Whenever my wife and I talked about the fact that a downsized situation might only yield a couple of walk-in closets, well, that brought up the subject of what's currently in our closets. Coming out of this discussion I will only say that at this time the only thing we know for sure is that they are all full. We have not determined the nature or ownership of the items in the closets, only that we agree they are all full. However, it's good that we are having these discussions because whenever we do decide, if we do, to make changes, it will involve decisions regarding issues like closet space.

One of the characteristics of my tenure at the big company in doing computer systems was my belief that you find the very best product available that will accomplish the most of what you want it to do, and then you change your environment in order to conform to the purchased program. Many folks objected to this approach because they wanted to modify the purchased software to make it conform to our environment. I learned the hard way that this was not a great solution. Therefore, if we ever decide to go from 2800 square feet back to 1100 square feet, well, we are going to have to change our way of living! We will be like we were when we bought our first house nearly forty years ago. Essentially, back then we fit our lifestyle around the space we had to live in.

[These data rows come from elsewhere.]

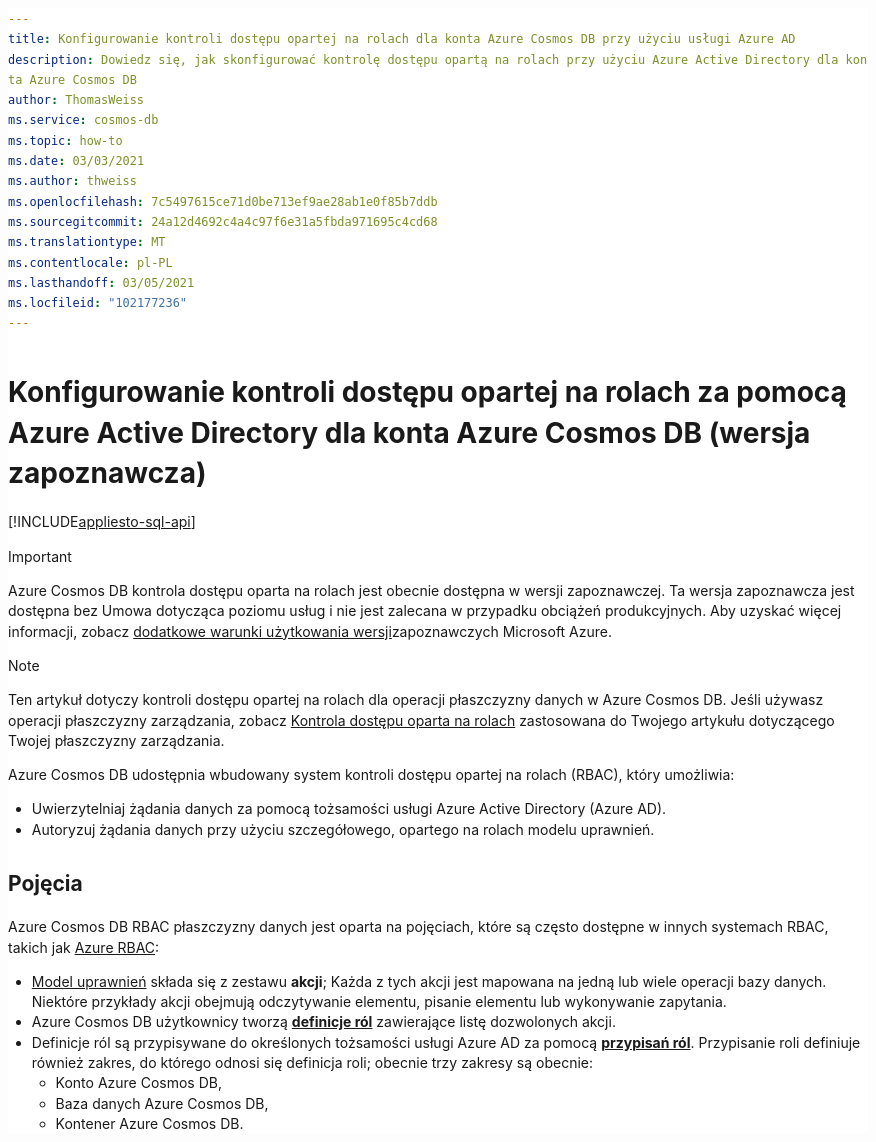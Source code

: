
 ```yaml
---
title: Konfigurowanie kontroli dostępu opartej na rolach dla konta Azure Cosmos DB przy użyciu usługi Azure AD
description: Dowiedz się, jak skonfigurować kontrolę dostępu opartą na rolach przy użyciu Azure Active Directory dla konta Azure Cosmos DB
author: ThomasWeiss
ms.service: cosmos-db
ms.topic: how-to
ms.date: 03/03/2021
ms.author: thweiss
ms.openlocfilehash: 7c5497615ce71d0be713ef9ae28ab1e0f85b7ddb
ms.sourcegitcommit: 24a12d4692c4a4c97f6e31a5fbda971695c4cd68
ms.translationtype: MT
ms.contentlocale: pl-PL
ms.lasthandoff: 03/05/2021
ms.locfileid: "102177236"
---
```

# <a name="configure-role-based-access-control-with-azure-active-directory-for-your-azure-cosmos-db-account-preview"></a>Konfigurowanie kontroli dostępu opartej na rolach za pomocą Azure Active Directory dla konta Azure Cosmos DB (wersja zapoznawcza)
[!INCLUDE[appliesto-sql-api](includes/appliesto-sql-api.md)]

> [!IMPORTANT]
> Azure Cosmos DB kontrola dostępu oparta na rolach jest obecnie dostępna w wersji zapoznawczej. Ta wersja zapoznawcza jest dostępna bez Umowa dotycząca poziomu usług i nie jest zalecana w przypadku obciążeń produkcyjnych. Aby uzyskać więcej informacji, zobacz [dodatkowe warunki użytkowania wersji](https://azure.microsoft.com/support/legal/preview-supplemental-terms/)zapoznawczych Microsoft Azure.

> [!NOTE]
> Ten artykuł dotyczy kontroli dostępu opartej na rolach dla operacji płaszczyzny danych w Azure Cosmos DB. Jeśli używasz operacji płaszczyzny zarządzania, zobacz [Kontrola dostępu oparta na rolach](role-based-access-control.md) zastosowana do Twojego artykułu dotyczącego Twojej płaszczyzny zarządzania.

Azure Cosmos DB udostępnia wbudowany system kontroli dostępu opartej na rolach (RBAC), który umożliwia:

- Uwierzytelniaj żądania danych za pomocą tożsamości usługi Azure Active Directory (Azure AD).
- Autoryzuj żądania danych przy użyciu szczegółowego, opartego na rolach modelu uprawnień.

## <a name="concepts"></a>Pojęcia

Azure Cosmos DB RBAC płaszczyzny danych jest oparta na pojęciach, które są często dostępne w innych systemach RBAC, takich jak [Azure RBAC](../role-based-access-control/overview.md):

- [Model uprawnień](#permission-model) składa się z zestawu **akcji**; Każda z tych akcji jest mapowana na jedną lub wiele operacji bazy danych. Niektóre przykłady akcji obejmują odczytywanie elementu, pisanie elementu lub wykonywanie zapytania.
- Azure Cosmos DB użytkownicy tworzą **[definicje ról](#role-definitions)** zawierające listę dozwolonych akcji.
- Definicje ról są przypisywane do określonych tożsamości usługi Azure AD za pomocą **[przypisań ról](#role-assignments)**. Przypisanie roli definiuje również zakres, do którego odnosi się definicja roli; obecnie trzy zakresy są obecnie:
    - Konto Azure Cosmos DB,
    - Baza danych Azure Cosmos DB,
    - Kontener Azure Cosmos DB.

This is how I see it going forward, but, bear in mind, I'm only 1/2 of this equation, therefore, what the future holds is any one's guess at this time.

I remember a fellow who worked for me and how his parents sold a huge home and purchased one of the big buses like the entertainers travel in to live in. They would travel to different places in the different seasons of the year but what a change! Now that's what I would call the ultimate downsizing project. But it does tell you that it can be done, therefore, we will continue to evaluate our situation and pray that God will direct us to the best solution for us going forward and that He will help us deal with the seven closet challenge when that time comes. Have a great Monday. .........More later.

Friday, January 25, 2008

Nothing Bad to Report.....YET!

I am doing my best to keep this diabetic deal in the background but it sure isn't easy. This past Wednesday I went to an ophthalmologist for an eye exam because my doctor has been hounding me to go since diabetes can do damage to your eyes. This lady doctor was very nice and pleasant and she explained how the greatest risk is something called retinopathy. They did all the testing and dilation and measuring and the infra red examination and then she said, "Well, you should be glad because I'll be sending your doctor a note to tell him there is no sign of any retinopathy damage at all". I swelled up with a good dose of feel good but discovered she was only in a pause when suddenly she added, "YET". Why couldn't she just leave well enough alone? I didn't need the 'yet' as part of her finding no damage at all.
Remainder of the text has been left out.